- Starr's Mill High School
Conversation about Confidence: Stinson helps Booth musicians find their sound
You have to believe in yourself to make great music, and J.C. Booth Middle’s Director of Bands McKinley Stinson has the drive to help the young Warrior musicians thrive.
He can trace his path into a music career back to middle school. He was playing the drum set at his church when he found inspiration in his family from his Uncle Steve.
“When he was playing drum set, he was so joy filled,” Stinson remembered. “I had never seen an adult working with such joy. I didn’t know at the time that I wanted to do music for a living, but I thought, jeez, whatever I do I want to feel like that.”
Stinson found a passion for percussion, studying it at the University of South Carolina and following it into a career playing professionally, including a recent stint with the Wicked production at the Fox Theatre in Atlanta.
He came to Booth in 2020, finding an environment where he can thrive. It checked a lot of boxes he was looking for in a school. He gets to see his students every day, there are opportunities to collaborate, and he has a community of supportive families and administrators.

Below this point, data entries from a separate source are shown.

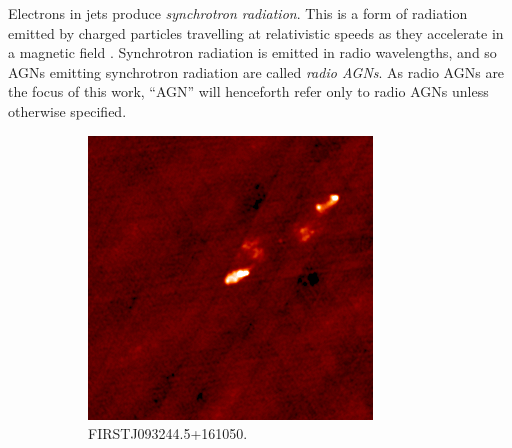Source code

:         Electrons in jets produce \emph{synchrotron radiation}. This is a
        form of radiation emitted by charged particles travelling at
        relativistic speeds as they accelerate in a magnetic field
        \citep{sokolov67}. Synchrotron radiation is emitted in radio
        wavelengths, and so AGNs emitting synchrotron radiation are called
        \emph{radio AGNs}. As radio AGNs are the focus of this work, ``AGN''
        will henceforth refer only to radio AGNs unless otherwise specified.

        \begin{figure}
            \centering
            \begin{subfigure}{0.4\textwidth}
                \includegraphics[width=\textwidth]
                    {images/FIRST_093244.58+161050.7.PNG}
                \caption{FIRSTJ093244.5+161050.}
                \label{fig:first-triple}
            \end{subfigure}%
            ~
            \begin{subfigure}{0.4\textwidth}

\end{subfigure}
\end{figure}
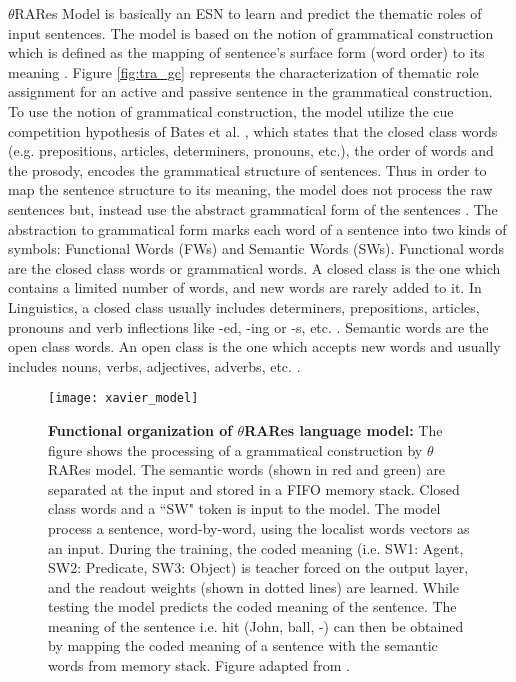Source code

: $\theta$RARes Model is basically an ESN to learn and predict the thematic roles of input sentences. The model is based on the notion of grammatical construction \cite{gc:goldberg:1995} which is defined as the mapping of sentence's surface form (word order) to its meaning \cite{xavier:2013:RT}. Figure \ref{fig:tra_gc} represents the characterization of thematic role assignment for an active and passive sentence in the grammatical construction. To use the notion of grammatical construction, the model utilize the cue competition hypothesis of Bates et al. \cite{tra:bates:1982}, which states that the closed class words (e.g. prepositions, articles, determiners, pronouns, etc.), the order of words and the prosody, encodes the grammatical structure of sentences. Thus in order to map the sentence structure to its meaning, the model does not process the raw sentences but, instead use the abstract grammatical form of the sentences \cite{xavier:2013:RT, tra:dominey:2003}. The abstraction to grammatical form marks each word of a sentence into two kinds of symbols: Functional Words (FWs) and Semantic Words (SWs). Functional words are the closed class words or grammatical words. A closed class is the one which contains a limited number of words, and new words are rarely added to it. In Linguistics, a closed class usually includes determiners, prepositions, articles, pronouns and verb inflections like -ed, -ing or -s, etc. \cite{tra:open_close_class}. Semantic words are the open class words. An open class is the one which accepts new words and usually includes nouns, verbs, adjectives, adverbs, etc. \cite{tra:open_close_class}. 

\begin{figure}[hbtp]
\centering
\texttt{[image: xavier\_model]}
\caption[Functional organization of $\theta$RARes language model.]{\textbf{Functional organization of $\theta$RARes language model: }{\small The figure shows the processing of a grammatical construction by $\theta$RARes model. The semantic words (shown in red and green) are separated at the input and stored in a FIFO memory stack. Closed class words and a ``SW" token is input to the model. The model process a sentence, word-by-word, using the localist words vectors as an input. During the training, the coded meaning (i.e. SW1: Agent, SW2: Predicate, SW3: Object) is teacher forced on the output layer, and the readout weights (shown in dotted lines) are learned. While testing the model predicts the coded meaning of the sentence. The meaning of the sentence i.e. hit (John, ball, -) can then be obtained by mapping the coded meaning of a sentence with the semantic words from memory stack. Figure adapted from \cite{xavier:2013:RT}.} }
\label{fig:xavier_model}
\end{figure}

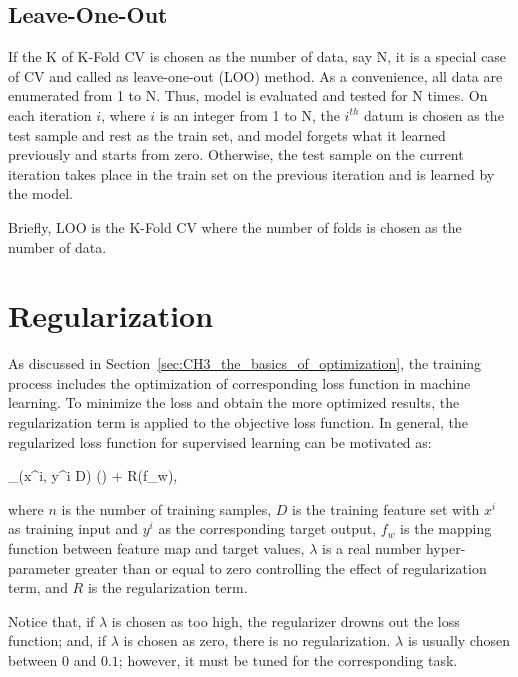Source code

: \newpage

\subsection{Leave-One-Out}

If the K of K-Fold CV is chosen as the number of data, say N, it is a special case of CV and called as leave-one-out (LOO) method. As a convenience, all data are enumerated from 1 to N. Thus, model is evaluated and tested for N times. On each iteration $i$, where $i$ is an integer from 1 to N, the $i^{th}$ datum is chosen as the test sample and rest as the train set, and model forgets what it learned previously and starts from zero. Otherwise, the test sample on the current iteration takes place in the train set on the previous iteration and is learned by the model.

Briefly, LOO is the K-Fold CV where the number of folds is chosen as the number of data.

\section{Regularization}
\label{sec:CH5_regularization}

As discussed in Section~\ref{sec:CH3_the_basics_of_optimization}, the training process includes the optimization of corresponding loss function in machine learning. To minimize the loss and obtain the more optimized results, the regularization term is applied to the objective loss function. In general, the regularized loss function for supervised learning can be motivated as:

\be
\label{eq:general_regularized_loss}
\sum_{(x^{i}, y^{i} \in D)} \Big(\Big) + \lambda R(f_{w}), 
\ee

where $n$ is the number of training samples, $D$ is the training feature set with $x^{i}$ as training input and $y^{i}$ as the corresponding target output, $f_{w}$ is the mapping function between feature map and target values, $\lambda$ is a real number hyper-parameter greater than or equal to zero controlling the effect of regularization term, and $R$ is the regularization term. 

Notice that, if $\lambda$ is chosen as too high, the regularizer drowns out the loss function; and, if $\lambda$ is chosen as zero, there is no regularization. $\lambda$ is usually chosen between $0$ and $0.1$; however, it must be tuned for the corresponding task.

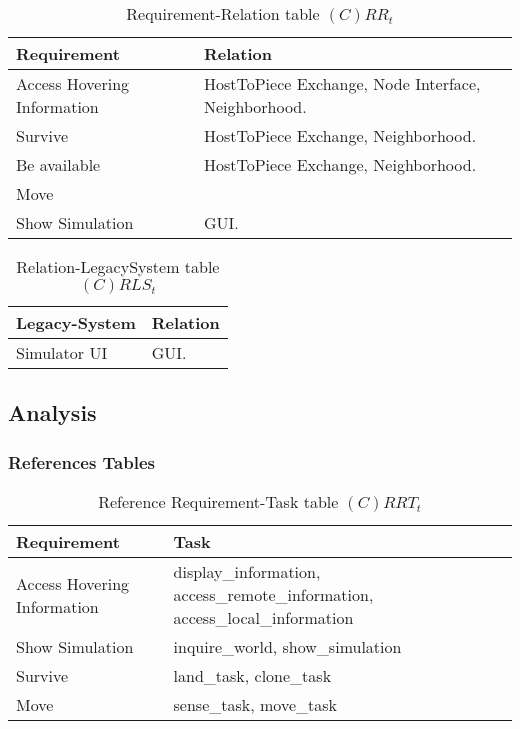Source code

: \begin{table}[H]
	\centering
	\begin{tabular}{|p{4cm}|p{8cm}|}
			\hline
			\textbf{Requirement} & \textbf{Relation} \\
			\hline
			Access Hovering Information & HostToPiece Exchange, Node Interface, Neighborhood.  \\
			\hline
			Survive & HostToPiece Exchange, Neighborhood. \\
			\hline
			Be available & HostToPiece Exchange, Neighborhood. \\
			\hline
			Move & \\
			\hline
			Show Simulation & GUI. \\
			\hline
		\end{tabular}
	\caption{Requirement-Relation table $(C)RR_t$}
	\label{tab:crrt}
\end{table}

\begin{table}[H]
	\centering
	\begin{tabular}{|p{4cm}|p{8cm}|}
			\hline
			\textbf{Legacy-System} & \textbf{Relation} \\
			\hline
			Simulator UI & GUI. \\
			\hline
		\end{tabular}
	\caption{Relation-LegacySystem table $(C)RLS_t$}
	\label{tab:crlst}
\end{table}


\subsection{Analysis}

\subsubsection{References Tables}

\begin{table}[H]
	\centering
	\begin{tabular}{|p{4cm}|p{8cm}|}
			\hline
			\textbf{Requirement} & \textbf{Task} \\
			\hline
      Access Hovering Information & display\_information,
                access\_remote\_information, access\_local\_information \\
			\hline
			Show Simulation & inquire\_world, show\_simulation \\
			\hline
			Survive & land\_task, clone\_task \\
			\hline
			Move & sense\_task, move\_task \\
			\hline
		\end{tabular}
	\caption{Reference Requirement-Task table $(C)RRT_t$}
	\label{tab:crrtt}
\end{table}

“It’s pretty easy to believe that a lot is possible here.”
Preaching progress is key for Stinson.
“It can be tempting to believe that, when you’re not immediately good at something, you should do something else, and that’s not always the case,” he said. “You can’t be bad at something you haven’t been doing for an extended period of time. You’re not bad, you’re inexperienced.”
His own struggles and development of confidence help him connect with students as they try to learn an instrument.
“You have to have a conversation about confidence and persistence and really wanting to do it,” he said. “It hasn’t always been easy but certainly always fulfilling. I hope my students feel the same way.”
Music is its own world. A student can be a math or science whiz, but you can’t become a cello master with just a book. It takes a lot of practice and a lot of patience with one’s self, a great life lesson.
“Your instrument does not care. Your instrument requires time,” he said. “You have to keep going, and hopefully they’ll apply that practice in whatever area they’re both passionate and gifted at doing.”
The dream is for his students to get so good, that they don’t even need him anymore. All of their preparation leads the way to that point.
“The goal is to kind of work yourself out of a job for that kid,” he said. “When something clicks for them, and they see that, more importantly, it’s because of the work they did, you see that agency blossom in them. You can see they’re going to be fine.”